Graphic by Audrey Garcia

As Valentine’s Day approaches and love fills the air, couples and singletons alike often share their dating experiences on social media, which can lead to advice that is both thought-provoking and misguided. 

The rise of women using the phrase “If he wanted to, he would,” on TikTok, and encouraging others to adopt this same mindset, can be especially harmful. 

The popular expression is used to signify that if a man is not doing what he should in a relationship, he simply does not want to. In a Nov. 13 TikTok video, user Ki Leröux [@kileroux] says, “You’ll never have to ask a guy that loves or likes you for anything,” and reinforces this message with the caption: “If he wanted to, he would bookie.” 

This phrase seeks to remind women to not settle for less or put effort into one-sided relationships. Overall, a lack of romantic reciprocity is not exclusive to heterosexual relationships and applies to all types of romances. It means no one should beg their partner or potential lover for time, affection or attention. 

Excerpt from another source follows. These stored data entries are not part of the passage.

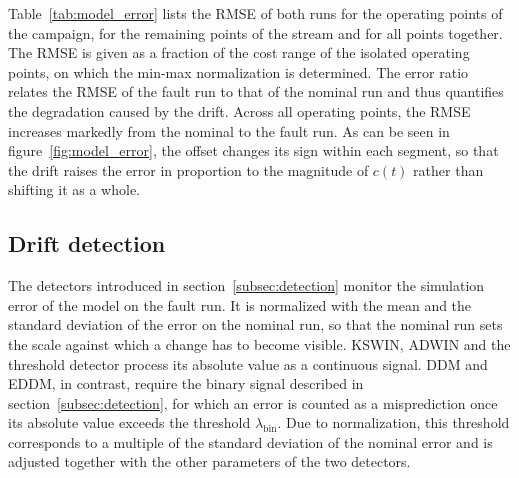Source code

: %
Table~\ref{tab:model_error} lists the RMSE of both runs for the operating points of the campaign, for the remaining points of the stream and for all points together. The RMSE is given as a fraction of the cost range of the isolated operating points, on which the min-max normalization is determined. The error ratio relates the RMSE of the fault run to that of the nominal run and thus quantifies the degradation caused by the drift. Across all operating points, the RMSE increases markedly from the nominal to the fault run. As can be seen in figure~\ref{fig:model_error}, the offset changes its sign within each segment, so that the drift raises the error in proportion to the magnitude of $c(t)$ rather than shifting it as a whole. \par
%
\subsection{Drift detection} \label{subsec:eval_detection}
%
The detectors introduced in section~\ref{subsec:detection} monitor the simulation error of the model on the fault run. It is normalized with the mean and the standard deviation of the error on the nominal run, so that the nominal run sets the scale against which a change has to become visible. KSWIN, ADWIN and the threshold detector process its absolute value as a continuous signal. DDM and EDDM, in contrast, require the binary signal described in section~\ref{subsec:detection}, for which an error is counted as a misprediction once its absolute value exceeds the threshold $\lambda_\mathrm{bin}$. Due to normalization, this threshold corresponds to a multiple of the standard deviation of the nominal error and is adjusted together with the other parameters of the two detectors. \par
%
%
%
%
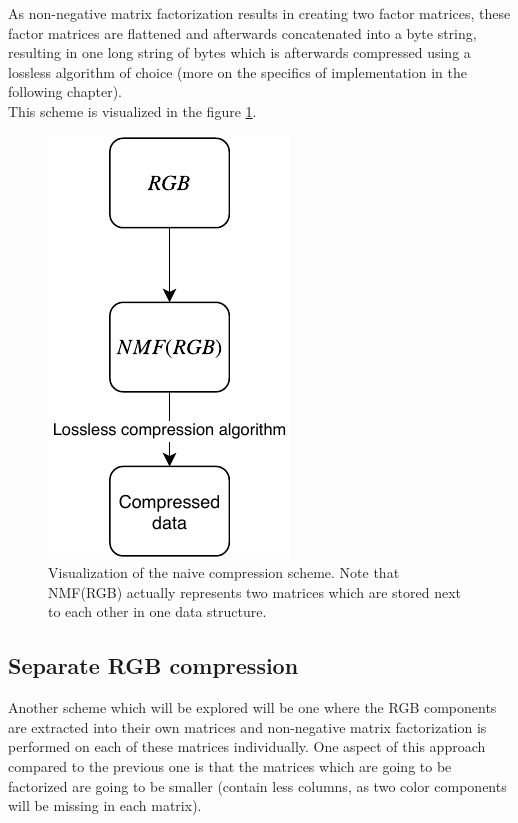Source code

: \documentclass[thesis=M,english]{FITthesis}[2012/10/20]
\begin{document}
As non-negative matrix factorization results in creating two factor
matrices, these factor matrices are flattened and afterwards concatenated into
a byte string, resulting in one long string of bytes which is afterwards
compressed using a lossless algorithm of choice (more on the specifics of
implementation in the following chapter). 
\\

This scheme is visualized in the figure \ref{fig:nmf-naive-scheme}.

\begin{figure}[h]
  \centering
  \includegraphics{nmf-naive-scheme}
  \caption{Visualization of the naive compression scheme. Note that NMF(RGB) actually
  represents two matrices which are stored next to each other in one data structure.}
  \label{fig:nmf-naive-scheme}
\end{figure}

\subsection{Separate RGB compression}
Another scheme which will be explored will be one where the RGB components
are extracted into their own matrices and non-negative matrix factorization
is performed on each of these matrices individually. One aspect of this approach
compared to the previous one is that the matrices which are going to be factorized
are going to be smaller (contain less columns, as two color components will be missing
in each matrix).
\\
\end{document}
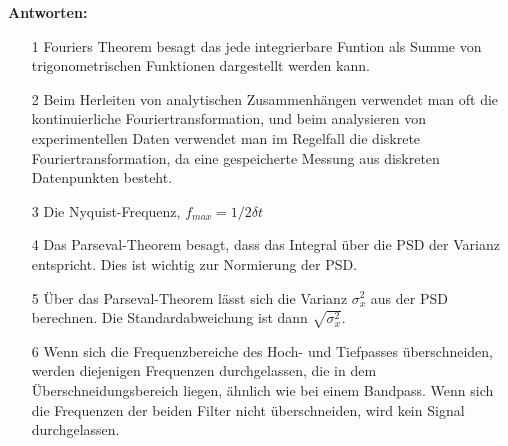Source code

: \begin{tcolorbox}[enhanced,width=6in,
    fontupper=\small,drop fuzzy shadow southwest,
    colframe=black!50!black,colback=black!5]
\textbf{Antworten:} \\
\begin{enumerate}
\item[1] Fouriers Theorem besagt das jede integrierbare Funtion als Summe von trigonometrischen Funktionen dargestellt werden kann. 
\item[2] Beim Herleiten von analytischen Zusammenhängen verwendet man oft die kontinuierliche Fouriertransformation, und beim analysieren von experimentellen Daten verwendet man im Regelfall die diskrete Fouriertransformation, da eine gespeicherte Messung aus diskreten Datenpunkten besteht.  
\item[3] Die Nyquist-Frequenz, $f_{max} = 1/2\delta t$
\item[4] Das Parseval-Theorem besagt, dass das Integral über die PSD der Varianz entspricht. Dies ist wichtig zur Normierung der PSD. 
\item[5] Über das Parseval-Theorem lässt sich die Varianz $\sigma_x^2$ aus der PSD berechnen. Die Standardabweichung ist dann $\sqrt{\sigma_x^2}$. 
\item[6] Wenn sich die Frequenzbereiche des Hoch- und Tiefpasses überschneiden, werden diejenigen Frequenzen durchgelassen, die in dem Überschneidungsbereich liegen, ähnlich wie bei einem Bandpass. Wenn sich die Frequenzen der beiden Filter nicht überschneiden, wird kein Signal durchgelassen. 
\end{enumerate}
\end{tcolorbox}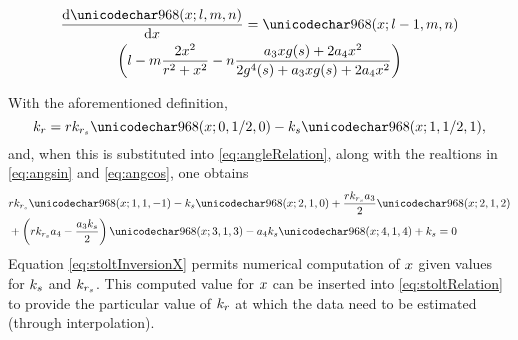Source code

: \begin{multline}
 \frac{\d\shelp{l}{m}{n}}{\d\xang} = \shelp{l-1}{m}{n}\\
 \left(l-m\frac{2\xang^2}{\targetrange^2+\xang^2} - n\frac{\rcoeff_3\xang\gfunc(\xparm) + 2\rcoeff_4\xang^2}{2\gfunc^4(\xparm) + \rcoeff_3\xang\gfunc(\xparm) + 2\rcoeff_4\xang^2}\right)
\end{multline}
\par
With the aforementioned definition,
\begin{equation}
 \kr = \targetrange\krstolt\shelp{0}{1/2}{0} - \kparm\shelp{1}{1/2}{1},
 \label{eq:stoltRelation}
\end{equation}
and, when this is substituted into \eqref{eq:angleRelation}, along with the realtions in \eqref{eq:angsin} and \eqref{eq:angcos}, one obtains
\begin{equation}
\begin{split}
 &\targetrange\krstolt\shelp{1}{1}{-1} - \kparm\shelp{2}{1}{0}
 +\frac{\targetrange\krstolt\rcoeff_3}{2}\shelp{2}{1}{2}\\
 &+\left(\targetrange\krstolt\rcoeff_4-\frac{\rcoeff_3\kparm}{2}\right)\shelp{3}{1}{3}
 - \rcoeff_4\kparm\shelp{4}{1}{4} + \kparm = 0
\end{split}
\label{eq:stoltInversionX}
\end{equation}
Equation \ref{eq:stoltInversionX} permits numerical computation of $x$ given values for $k_{s}$ and $k_{r_s}$. This computed value for $x$ can be inserted into \ref{eq:stoltRelation} to provide the particular value of $k_r$ at which the data need to be estimated (through interpolation).
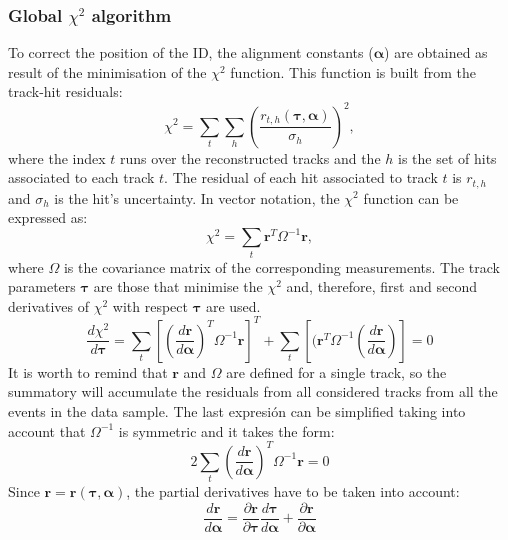\subsubsection{Global $\chi^2$ algorithm} %
To correct the position of the ID, the alignment constants ($\bm{\alpha}$) are obtained as result 
of the minimisation of the $\chi^2$ function. This function is built from the track-hit residuals:
\begin{equation*}
	\chi^{2} =  \sum_{t} \sum_{h} \left( \frac{r_{t,h}(\bm{\tau}, \bm{\alpha})}{\sigma_{h}} \right)^{2},
\end{equation*}
where the index $t$ runs over the reconstructed tracks and the $h$ is the set of hits associated to each 
track $t$. The residual of each hit associated to track $t$ is $r_{t,h}$ and $\sigma_{h}$ is the hit's uncertainty.
In vector notation, the $\chi^2$ function can be expressed as:
\begin{equation*}
	\chi^{2} =  \sum_{t} \bm{r}^{T}\Omega^{-1} \bm{r},
\end{equation*}
where $\Omega$ is the covariance matrix of the corresponding measurements. 
The track parameters $\bm{\tau}$ are those that minimise the $\chi^2$ and, therefore,
first and second derivatives of $\chi^2$ with respect $\bm{\tau}$  are used. %
\begin{equation*}
	\frac{d \chi^{2}}{d \bm{\tau}} =
	 \sum_{t} \left[  \left(\frac{d  \bm{r} }{d \bm{\alpha}} \right)^{T} \Omega^{-1} \bm{r} \right]^{T} +
	 \sum_{t} \left[  (\bm{r}^{T} \Omega^{-1} \left( \frac{d \bm{r}}{d \bm{\alpha}} \right) \right]
	= 0
\end{equation*}
It is worth to remind that $\bm{r}$ and $\Omega$ are defined for a single track, so the summatory will 
accumulate the residuals from all considered tracks from all the events in the data sample. The last 
expresión can be simplified taking into account that $\Omega^{-1}$ is symmetric and it takes the form:
\begin{equation}\label{eq:Chap2:Chi2_A}
	2 \sum_{t} \left(\frac{d  \bm{r} }{d \bm{\alpha}} \right)^{T} \Omega^{-1} \bm{r} = 0
\end{equation}
Since $\bm{r} = \bm{r}(\bm{\tau}, \bm{\alpha})$, the partial derivatives have to be taken into account:
\begin{equation*}
	\frac{d  \bm{r} }{d \bm{\alpha}} =
	 \frac{\partial  \bm{r} }{\partial \bm{\tau}} \frac{d  \bm{\tau} }{d \bm{\alpha}} + 
	  \frac{\partial  \bm{r} }{\partial \bm{\alpha}} 
\end{equation*}
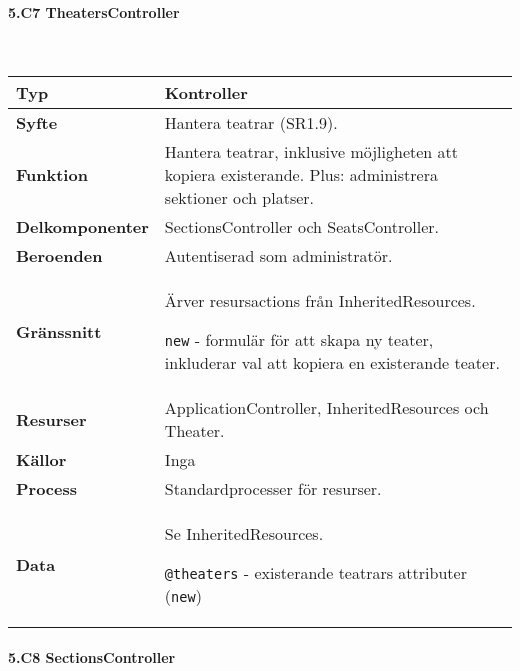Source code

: \documentclass[a4paper, twoside, 11pt, titlepage]{article}
\begin{document}
			\paragraph{5.C7 TheatersController}\

			\begin {table} [ht] \begin{tabular} {  p{3.5cm} p{11.6cm} }
				\hline
				{\sffamily\textbf{Typ}} & {Kontroller} \\
				\hline
				{\sffamily\textbf{Syfte}} & {Hantera teatrar (SR1.9).} \\
				\hline
				{\sffamily\textbf{Funktion}} & {Hantera teatrar, inklusive möjligheten att kopiera existerande. Plus: administrera sektioner och platser.} \\
				\hline
				{\sffamily\textbf{Delkomponenter}} & {SectionsController och SeatsController.} \\
				\hline
				{\sffamily\textbf{Beroenden}} & {Autentiserad som administratör.} \\
				\hline
				{\sffamily\textbf{Gränssnitt}} & {Ärver resursactions från InheritedResources.

{\tt new} - formulär för att skapa ny teater, inkluderar val att kopiera en existerande teater.} \\
				\hline
				{\sffamily\textbf{Resurser}} & {ApplicationController, InheritedResources och Theater.} \\
				\hline
				{\sffamily\textbf{Källor}} & {Inga} \\
				\hline
				{\sffamily\textbf{Process}} & {Standardprocesser för resurser.} \\
				\hline
				{\sffamily\textbf{Data}} & {Se InheritedResources.

{\tt @theaters} - existerande teatrars attributer ({\tt new})} \\
				\hline
			\end{tabular} \end{table} \FloatBarrier


			\paragraph{5.C8 SectionsController}\
\end{document}
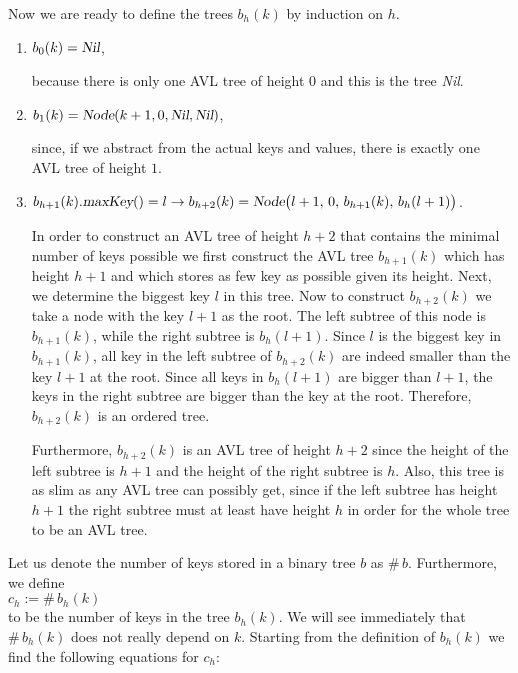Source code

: Now we are ready to define the trees  $b_h(k)$ by induction on  $h$.
\begin{enumerate}
\item $b_0(k) = \textsl{Nil}$,

      because there is only one AVL tree of height $0$ and this is the tree \textsl{Nil}.
\item $b_1(k) = \textsl{Node}(k+1,0,\textsl{Nil}, \textsl{Nil})$,

      since, if we abstract from the actual keys and values, there is exactly one AVL tree of height
      $1$.
\item $b_{h+1}(k).\textsl{maxKey}() = l \rightarrow 
       b_{h+2}(k) = \textsl{Node}\bigl(l+1,\,0,\,b_{h+1}(k),\,b_h(l+1)\bigr)$.

      In order to construct an AVL tree of height $h+2$ that contains the minimal number of keys 
      possible we first construct the AVL tree $b_{h+1}(k)$ which has height  $h+1$ and which stores as few
      key as possible given its height.  Next, we determine the biggest key $l$ in this tree. 
      Now to construct $b_{h+2}(k)$ we take a node with the key $l+1$ as the root.
      The left subtree of this node is $b_{h+1}(k)$, while the right subtree is $b_h(l+1)$.
      Since $l$ is the biggest key in $b_{h+1}(k)$, all key in the left subtree of
      $b_{h+2}(k)$ are indeed smaller than the key $l+1$ at the root.  Since all keys in
      $b_h(l+1)$ are bigger than $l+1$, the keys in the right subtree are bigger than the key at the
      root.  Therefore, $b_{h+2}(k)$ is an ordered tree.

      Furthermore, $b_{h+2}(k)$ is an AVL tree of height $h+2$ since the height of the left subtree
      is $h+1$ and the height of the right subtree is $h$.  Also, this tree is as slim as
      any AVL tree can possibly get, since if the left subtree has height $h+1$ the right subtree
      must at least have height $h$ in order for the whole tree to be an AVL tree.
\end{enumerate}
Let us denote the number of keys stored in a binary tree $b$ as  $\#\,b$.  Furthermore, we define
\\[0.2cm]
\hspace*{1.3cm}
$c_h := \#\, b_h(k)$
\\[0.2cm]
to be the number of keys in the tree $b_h(k)$.  We will see immediately that 
$\#\,b_h(k)$ does not really depend on  $k$.  Starting from the definition of $b_h(k)$ we find the
following equations for $c_h$:
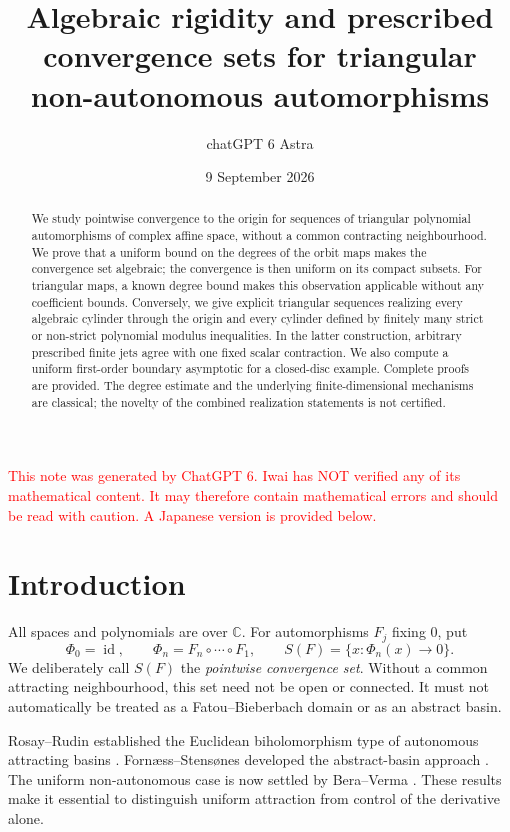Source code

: \documentclass[12pt]{amsart}
\title[Triangular convergence sets]{Algebraic rigidity and prescribed convergence sets for triangular non-autonomous automorphisms}
\author{chatGPT 6 Astra}
\date{9 September 2026}
\theoremstyle{definition}
\theoremstyle{remark}
\numberwithin{equation}{section}
\DeclareMathOperator{\id}{id}
\newcommand{\C}{\mathbb{C}}
\newcommand{\xr}[1]{\textcolor{red}{#1}}
\begin{document}
\renewcommand{\thesection}{E.\arabic{section}}
\renewcommand{\theHsection}{E.\arabic{section}}
\begin{abstract}
We study pointwise convergence to the origin for sequences of triangular polynomial automorphisms of complex affine space, without a common contracting neighbourhood. We prove that a uniform bound on the degrees of the orbit maps makes the convergence set algebraic; the convergence is then uniform on its compact subsets. For triangular maps, a known degree bound makes this observation applicable without any coefficient bounds. Conversely, we give explicit triangular sequences realizing every algebraic cylinder through the origin and every cylinder defined by finitely many strict or non-strict polynomial modulus inequalities. In the latter construction, arbitrary prescribed finite jets agree with one fixed scalar contraction. We also compute a uniform first-order boundary asymptotic for a closed-disc example. Complete proofs are provided. The degree estimate and the underlying finite-dimensional mechanisms are classical; the novelty of the combined realization statements is not certified.
\end{abstract}


\maketitle

\xr{This note was generated by ChatGPT 6. Iwai has NOT verified any of its mathematical content. It may therefore contain mathematical errors and should be read with caution. A Japanese version is provided below.}
\section{Introduction}
All spaces and polynomials are over $\C$. For automorphisms $F_j$ fixing $0$, put
\begin{equation}\label{eq:orbit-en}
\Phi_0=\id,\qquad \Phi_n=F_n\circ\cdots\circ F_1,
\qquad S(F)=\{x:\Phi_n(x)\longrightarrow0\}.
\end{equation}
We deliberately call $S(F)$ the \emph{pointwise convergence set}. Without a common attracting neighbourhood, this set need not be open or connected. It must not automatically be treated as a Fatou--Bieberbach domain or as an abstract basin.

Rosay--Rudin established the Euclidean biholomorphism type of autonomous attracting basins \cite{RR-en}. Forn\ae ss--Stens\o nes developed the abstract-basin approach \cite{FS-en}. The uniform non-autonomous case is now settled by Bera--Verma \cite[Theorem 1.1]{BV-en}. These results make it essential to distinguish uniform attraction from control of the derivative alone.
\end{document}
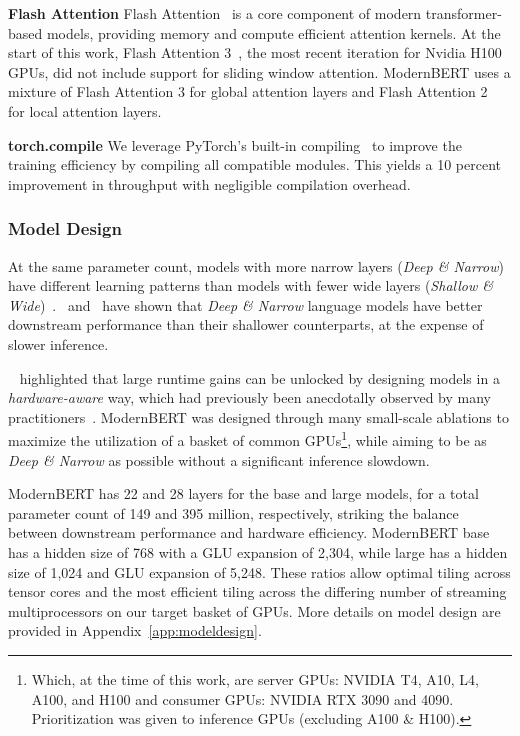 \documentclass[11pt]{article}
\begin{document}
\textbf{Flash Attention} Flash Attention~\cite{FA} is a core component of modern transformer-based models, providing memory and compute efficient attention kernels. At the start of this work, Flash Attention 3~\cite{flash-attention-3}, the most recent iteration for Nvidia H100 GPUs, did not include support for sliding window attention. ModernBERT uses a mixture of Flash Attention 3 for global attention layers and Flash Attention 2~\cite{FA2} for local attention layers.  

\textbf{torch.compile} We leverage PyTorch's built-in compiling~\cite{ansel2024pytorch} to improve the training efficiency by compiling all compatible modules. This yields a 10 percent improvement in throughput with negligible compilation overhead.


\subsubsection{Model Design}
\label{sec:modeldesign}


At the same parameter count, models with more narrow layers (\textit{Deep \& Narrow}) have different learning patterns than models with fewer wide layers (\textit{Shallow \& Wide})~\cite{nguyen2021do}.~\citet{efficientT5} and~\cite{mobilellm} have shown that \textit{Deep \& Narrow} language models have better downstream performance than their shallower counterparts, at the expense of slower inference.

~\citet{codesigning} highlighted that large runtime gains can be unlocked by designing models in a \textit{hardware-aware} way, which had previously been anecdotally observed by many practitioners~\cite{megatron,karpathy,neox}. ModernBERT was designed through many small-scale ablations to maximize the utilization of a basket of common GPUs\footnote{Which, at the time of this work, are server GPUs: NVIDIA T4, A10, L4, A100, and H100 and consumer GPUs: NVIDIA RTX 3090 and 4090. Prioritization was given to inference GPUs (excluding A100 \& H100).}, while aiming to be as \textit{Deep \& Narrow} as possible without a significant inference slowdown.

ModernBERT has 22 and 28 layers for the base and large models, for a total parameter count of 149 and 395 million, respectively, striking the balance between downstream performance and hardware efficiency. ModernBERT base has a hidden size of 768 with a GLU expansion of 2,304, while large has a hidden size of 1,024 and GLU expansion of 5,248. These ratios allow optimal tiling across tensor cores and the most efficient tiling across the differing number of streaming multiprocessors on our target basket of GPUs. More details on model design are provided in Appendix~\ref{app:modeldesign}.
\end{document}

It can certainly be applicable in the early stages of a relationship when two people are first getting to know each other. No one wants to beg for a text back or a date night, and if the person you’re interested in isn’t doing those things, then yes, it’s possible that they just don’t want to. 

However, in a long-term relationship, it is unrealistic to believe that you never have to voice your needs to your partner. People get into relationships to learn how to love each other, so don’t expect your significant other to know exactly how to meet your needs if you never tell them.

If you assume your partner is going to know that you like spontaneous dates, love letters or homemade gifts without ever telling them, you’ll just set yourself up for constant disappointment. 

Once again, there are exceptions. If you have repeatedly expressed your needs to your partner and there is no change over time, then that could be an indication that they simply do not want to put forth any effort. It is ultimately up to you to analyze the situation and decide to either promote communication or leave a relationship that no longer serves you.

As well, “If he wanted to, he would” doesn’t address the fact that sometimes, someone can want to do something for their partner but they don’t know how or can’t afford to. For college students especially, there are bound to be financial limitations on the types of dates you can go on. Don’t assume your partner doesn’t want to show you a good time because they can’t afford a fine dining restaurant or an expensive hotel rendezvous.

While every relationship is different, each one calls for open and honest communication about each partner’s needs and expectations. As Valentine’s Day rolls around, take a break from TikTok and decide what your relationship, or budding romance, really needs.